#### Aim of the exercise:
Look through the entries below and count the lines with "https" in them; the reply is the number alone.

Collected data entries

+ + + + +

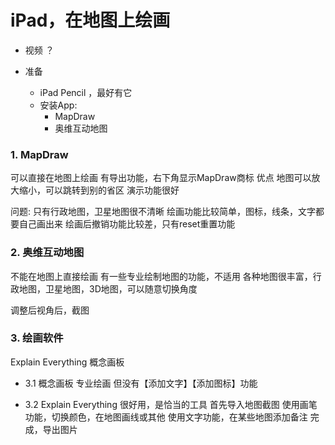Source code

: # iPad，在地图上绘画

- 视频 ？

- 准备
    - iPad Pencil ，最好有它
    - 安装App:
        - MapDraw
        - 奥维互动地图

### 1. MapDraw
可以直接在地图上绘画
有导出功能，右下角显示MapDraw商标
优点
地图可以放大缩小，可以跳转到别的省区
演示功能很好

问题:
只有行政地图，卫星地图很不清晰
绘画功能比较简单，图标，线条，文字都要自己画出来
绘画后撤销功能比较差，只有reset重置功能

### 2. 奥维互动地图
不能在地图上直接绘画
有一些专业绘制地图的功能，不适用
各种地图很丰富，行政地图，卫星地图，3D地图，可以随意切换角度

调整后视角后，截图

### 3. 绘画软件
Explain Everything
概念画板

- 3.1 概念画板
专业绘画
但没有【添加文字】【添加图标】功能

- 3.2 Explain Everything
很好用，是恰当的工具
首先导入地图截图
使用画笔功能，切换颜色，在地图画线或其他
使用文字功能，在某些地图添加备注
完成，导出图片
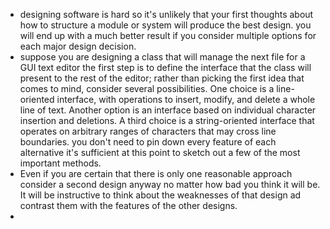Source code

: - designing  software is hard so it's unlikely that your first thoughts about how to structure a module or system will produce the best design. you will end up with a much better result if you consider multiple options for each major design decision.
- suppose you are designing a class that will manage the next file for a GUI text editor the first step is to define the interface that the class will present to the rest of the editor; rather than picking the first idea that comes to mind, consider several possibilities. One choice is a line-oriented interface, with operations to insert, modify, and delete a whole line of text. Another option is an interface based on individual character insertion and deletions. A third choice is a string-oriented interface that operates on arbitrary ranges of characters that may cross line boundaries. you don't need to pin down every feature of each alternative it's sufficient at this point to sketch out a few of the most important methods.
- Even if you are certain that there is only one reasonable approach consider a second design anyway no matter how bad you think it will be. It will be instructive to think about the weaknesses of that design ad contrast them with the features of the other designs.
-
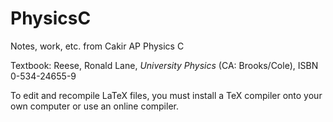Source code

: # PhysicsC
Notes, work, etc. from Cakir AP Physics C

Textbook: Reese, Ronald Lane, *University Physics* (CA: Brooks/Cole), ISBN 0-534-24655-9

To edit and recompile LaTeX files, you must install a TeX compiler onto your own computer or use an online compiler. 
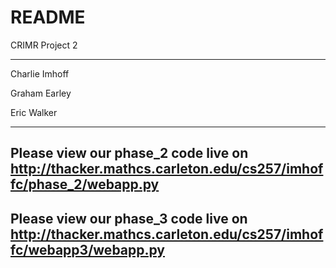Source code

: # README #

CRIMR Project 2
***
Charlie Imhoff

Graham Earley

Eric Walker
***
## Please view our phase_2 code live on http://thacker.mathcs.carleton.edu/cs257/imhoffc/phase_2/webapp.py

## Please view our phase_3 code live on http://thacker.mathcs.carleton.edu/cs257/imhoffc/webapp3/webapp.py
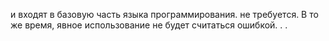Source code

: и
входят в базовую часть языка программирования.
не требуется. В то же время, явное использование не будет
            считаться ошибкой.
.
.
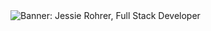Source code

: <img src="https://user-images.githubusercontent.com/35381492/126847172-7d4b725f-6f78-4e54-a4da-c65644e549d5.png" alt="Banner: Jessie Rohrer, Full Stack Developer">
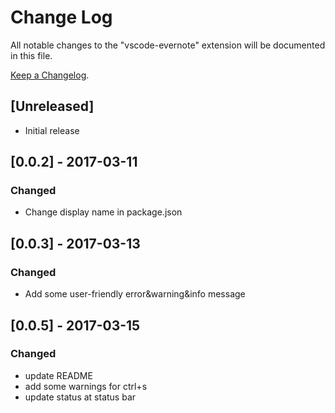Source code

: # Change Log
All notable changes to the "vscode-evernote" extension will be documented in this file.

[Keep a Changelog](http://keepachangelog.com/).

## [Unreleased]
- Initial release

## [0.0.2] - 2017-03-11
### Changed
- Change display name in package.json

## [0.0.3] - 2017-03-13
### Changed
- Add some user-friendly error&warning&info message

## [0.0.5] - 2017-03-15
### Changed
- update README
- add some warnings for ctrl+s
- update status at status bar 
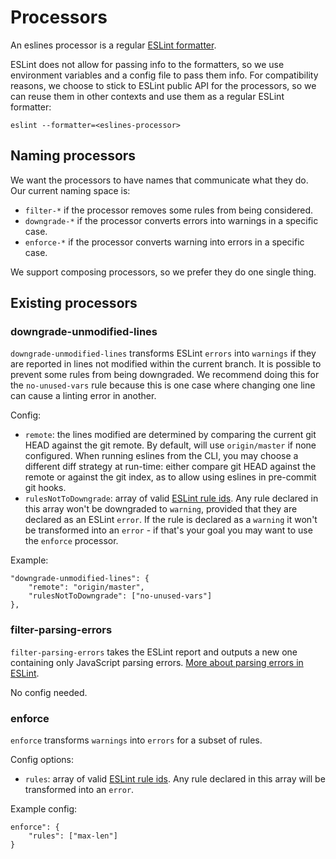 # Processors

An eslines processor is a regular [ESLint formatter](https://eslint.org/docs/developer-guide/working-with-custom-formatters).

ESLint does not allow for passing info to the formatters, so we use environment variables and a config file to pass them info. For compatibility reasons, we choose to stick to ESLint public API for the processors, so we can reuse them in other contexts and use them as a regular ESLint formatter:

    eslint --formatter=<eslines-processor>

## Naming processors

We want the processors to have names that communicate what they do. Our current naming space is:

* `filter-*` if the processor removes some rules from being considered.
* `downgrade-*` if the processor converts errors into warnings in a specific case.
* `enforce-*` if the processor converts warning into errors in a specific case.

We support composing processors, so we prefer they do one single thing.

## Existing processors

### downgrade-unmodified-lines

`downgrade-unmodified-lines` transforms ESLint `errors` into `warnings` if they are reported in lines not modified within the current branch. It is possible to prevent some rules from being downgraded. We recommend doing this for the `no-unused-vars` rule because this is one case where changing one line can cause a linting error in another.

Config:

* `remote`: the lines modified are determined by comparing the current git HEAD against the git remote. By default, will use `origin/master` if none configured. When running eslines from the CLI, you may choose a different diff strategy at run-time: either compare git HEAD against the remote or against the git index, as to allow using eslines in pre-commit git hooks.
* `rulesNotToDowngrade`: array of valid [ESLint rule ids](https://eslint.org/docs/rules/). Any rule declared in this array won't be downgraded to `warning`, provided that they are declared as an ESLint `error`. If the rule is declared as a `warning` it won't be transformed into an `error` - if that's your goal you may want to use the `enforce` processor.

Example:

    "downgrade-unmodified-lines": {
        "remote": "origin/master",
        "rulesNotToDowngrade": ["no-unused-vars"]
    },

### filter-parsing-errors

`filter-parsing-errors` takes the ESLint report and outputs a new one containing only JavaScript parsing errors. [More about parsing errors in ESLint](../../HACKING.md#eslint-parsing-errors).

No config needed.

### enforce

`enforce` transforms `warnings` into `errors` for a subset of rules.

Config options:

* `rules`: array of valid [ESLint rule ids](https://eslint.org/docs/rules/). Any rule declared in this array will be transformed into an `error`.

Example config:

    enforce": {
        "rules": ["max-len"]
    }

+ + + + +

#### Exercise answer:
4